━━━ Input material ━━━
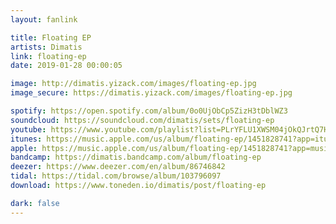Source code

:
 ```yaml
---
layout: fanlink

title: Floating EP
artists: Dimatis
link: floating-ep
date: 2019-01-28 00:00:05

image: http://dimatis.yizack.com/images/floating-ep.jpg
image_secure: https://dimatis.yizack.com/images/floating-ep.jpg

spotify: https://open.spotify.com/album/0o0UjObCp5ZizH3tDblWZ3
soundcloud: https://soundcloud.com/dimatis/sets/floating-ep
youtube: https://www.youtube.com/playlist?list=PLrYFLU1XWSM04jOkQJrtQ7HnhqQfwdQot
itunes: https://music.apple.com/us/album/floating-ep/1451828741?app=itunes
apple: https://music.apple.com/us/album/floating-ep/1451828741?app=music
bandcamp: https://dimatis.bandcamp.com/album/floating-ep
deezer: https://www.deezer.com/en/album/86746842
tidal: https://tidal.com/browse/album/103796097
download: https://www.toneden.io/dimatis/post/floating-ep

dark: false
---
```

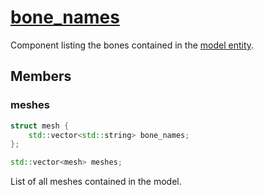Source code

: # [bone_names](bone_names.hpp)

Component listing the bones contained in the [model entity](../../model/).

## Members

### meshes

```cpp
struct mesh {
    std::vector<std::string> bone_names;
};

std::vector<mesh> meshes;
```

List of all meshes contained in the model.
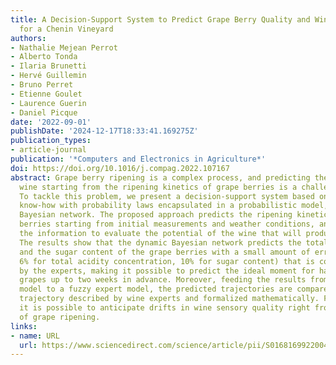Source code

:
 ```yaml
---
title: A Decision-Support System to Predict Grape Berry Quality and Wine Potential
  for a Chenin Vineyard
authors:
- Nathalie Mejean Perrot
- Alberto Tonda
- Ilaria Brunetti
- Hervé Guillemin
- Bruno Perret
- Etienne Goulet
- Laurence Guerin
- Daniel Picque
date: '2022-09-01'
publishDate: '2024-12-17T18:33:41.169275Z'
publication_types:
- article-journal
publication: '*Computers and Electronics in Agriculture*'
doi: https://doi.org/10.1016/j.compag.2022.107167
abstract: Grape berry ripening is a complex process, and predicting the quality of
  wine starting from the ripening kinetics of grape berries is a challenging task.
  To tackle this problem, we present a decision-support system based on coupling expert
  know-how with probability laws encapsulated in a probabilistic model, a dynamic
  Bayesian network. The proposed approach predicts the ripening kinetics of grape
  berries starting from initial measurements and weather conditions, and then exploits
  the information to evaluate the potential of the wine that will produced from them.
  The results show that the dynamic Bayesian network predicts the total acidity concentration
  and the sugar content of the grape berries with a small amount of error (mean of
  6% for total acidity concentration, 10% for sugar content) that is considered satisfying
  by the experts, making it possible to predict the ideal moment for harvesting the
  grapes up to two weeks in advance. Moreover, feeding the results from the probabilistic
  model to a fuzzy expert model, the predicted trajectories are compared to an ideal
  trajectory described by wine experts and formalized mathematically. From this comparison,
  it is possible to anticipate drifts in wine sensory quality right from the step
  of grape ripening.
links:
- name: URL
  url: https://www.sciencedirect.com/science/article/pii/S0168169922004847
---
```

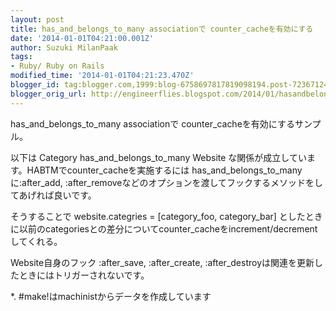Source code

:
```yaml
---
layout: post
title: has_and_belongs_to_many associationで counter_cacheを有効にする
date: '2014-01-01T04:21:00.001Z'
author: Suzuki MilanPaak
tags:
- Ruby/ Ruby on Rails
modified_time: '2014-01-01T04:21:23.470Z'
blogger_id: tag:blogger.com,1999:blog-6758697817819098194.post-7236712443752184579
blogger_orig_url: http://engineerflies.blogspot.com/2014/01/hasandbelongstomany-association.html
---
```


has\_and\_belongs\_to\_many associationで counter\_cacheを有効にするサンプル。  
  
以下は Category has\_and\_belongs\_to\_many Website な関係が成立しています。HABTMでcounter\_cacheを実施するには has\_and\_belongs\_to\_manyに:after\_add, :after\_removeなどのオプションを渡してフックするメソッドをしてあげれば良いです。  
  
そうすることで website.categries = [category\_foo, category\_bar] としたときに以前のcategoriesとの差分についてcounter\_cacheをincrement/decrementしてくれる。  
  
Website自身のフック :after\_save, :after\_create, :after\_destroyは関連を更新したときにはトリガーされないです。  
  
\*. #make!はmachinistからデータを作成しています  
<script src="https://gist.github.com/suzukimilanpaak/8204980.js"></script>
━━━
What needs to be done: Each line above should be set down exactly as written, with pictures excluded.

Expected answer:
Source code

:
 ```yaml
---
layout: fanlink

title: Floating EP
artists: Dimatis
link: floating-ep
date: 2019-01-28 00:00:05

image: http://dimatis.yizack.com/images/floating-ep.jpg
image_secure: https://dimatis.yizack.com/images/floating-ep.jpg

spotify: https://open.spotify.com/album/0o0UjObCp5ZizH3tDblWZ3
soundcloud: https://soundcloud.com/dimatis/sets/floating-ep
youtube: https://www.youtube.com/playlist?list=PLrYFLU1XWSM04jOkQJrtQ7HnhqQfwdQot
itunes: https://music.apple.com/us/album/floating-ep/1451828741?app=itunes
apple: https://music.apple.com/us/album/floating-ep/1451828741?app=music
bandcamp: https://dimatis.bandcamp.com/album/floating-ep
deezer: https://www.deezer.com/en/album/86746842
tidal: https://tidal.com/browse/album/103796097
download: https://www.toneden.io/dimatis/post/floating-ep

dark: false
---
```

Source code

: # [bone_names](bone_names.hpp)

Component listing the bones contained in the [model entity](../../model/).

## Members

### meshes

```cpp
struct mesh {
    std::vector<std::string> bone_names;
};

std::vector<mesh> meshes;
```

List of all meshes contained in the model.
Source code

:
 ```yaml
---
title: A Decision-Support System to Predict Grape Berry Quality and Wine Potential
  for a Chenin Vineyard
authors:
- Nathalie Mejean Perrot
- Alberto Tonda
- Ilaria Brunetti
- Hervé Guillemin
- Bruno Perret
- Etienne Goulet
- Laurence Guerin
- Daniel Picque
date: '2022-09-01'
publishDate: '2024-12-17T18:33:41.169275Z'
publication_types:
- article-journal
publication: '*Computers and Electronics in Agriculture*'
doi: https://doi.org/10.1016/j.compag.2022.107167
abstract: Grape berry ripening is a complex process, and predicting the quality of
  wine starting from the ripening kinetics of grape berries is a challenging task.
  To tackle this problem, we present a decision-support system based on coupling expert
  know-how with probability laws encapsulated in a probabilistic model, a dynamic
  Bayesian network. The proposed approach predicts the ripening kinetics of grape
  berries starting from initial measurements and weather conditions, and then exploits
  the information to evaluate the potential of the wine that will produced from them.
  The results show that the dynamic Bayesian network predicts the total acidity concentration
  and the sugar content of the grape berries with a small amount of error (mean of
  6% for total acidity concentration, 10% for sugar content) that is considered satisfying
  by the experts, making it possible to predict the ideal moment for harvesting the
  grapes up to two weeks in advance. Moreover, feeding the results from the probabilistic
  model to a fuzzy expert model, the predicted trajectories are compared to an ideal
  trajectory described by wine experts and formalized mathematically. From this comparison,
  it is possible to anticipate drifts in wine sensory quality right from the step
  of grape ripening.
links:
- name: URL
  url: https://www.sciencedirect.com/science/article/pii/S0168169922004847
---
```

Source code

:
```yaml
---
layout: post
title: has_and_belongs_to_many associationで counter_cacheを有効にする
date: '2014-01-01T04:21:00.001Z'
author: Suzuki MilanPaak
tags:
- Ruby/ Ruby on Rails
modified_time: '2014-01-01T04:21:23.470Z'
blogger_id: tag:blogger.com,1999:blog-6758697817819098194.post-7236712443752184579
blogger_orig_url: http://engineerflies.blogspot.com/2014/01/hasandbelongstomany-association.html
---
```


has\_and\_belongs\_to\_many associationで counter\_cacheを有効にするサンプル。  
  
以下は Category has\_and\_belongs\_to\_many Website な関係が成立しています。HABTMでcounter\_cacheを実施するには has\_and\_belongs\_to\_manyに:after\_add, :after\_removeなどのオプションを渡してフックするメソッドをしてあげれば良いです。  
  
そうすることで website.categries = [category\_foo, category\_bar] としたときに以前のcategoriesとの差分についてcounter\_cacheをincrement/decrementしてくれる。  
  
Website自身のフック :after\_save, :after\_create, :after\_destroyは関連を更新したときにはトリガーされないです。  
  
\*. #make!はmachinistからデータを作成しています  
<script src="https://gist.github.com/suzukimilanpaak/8204980.js"></script>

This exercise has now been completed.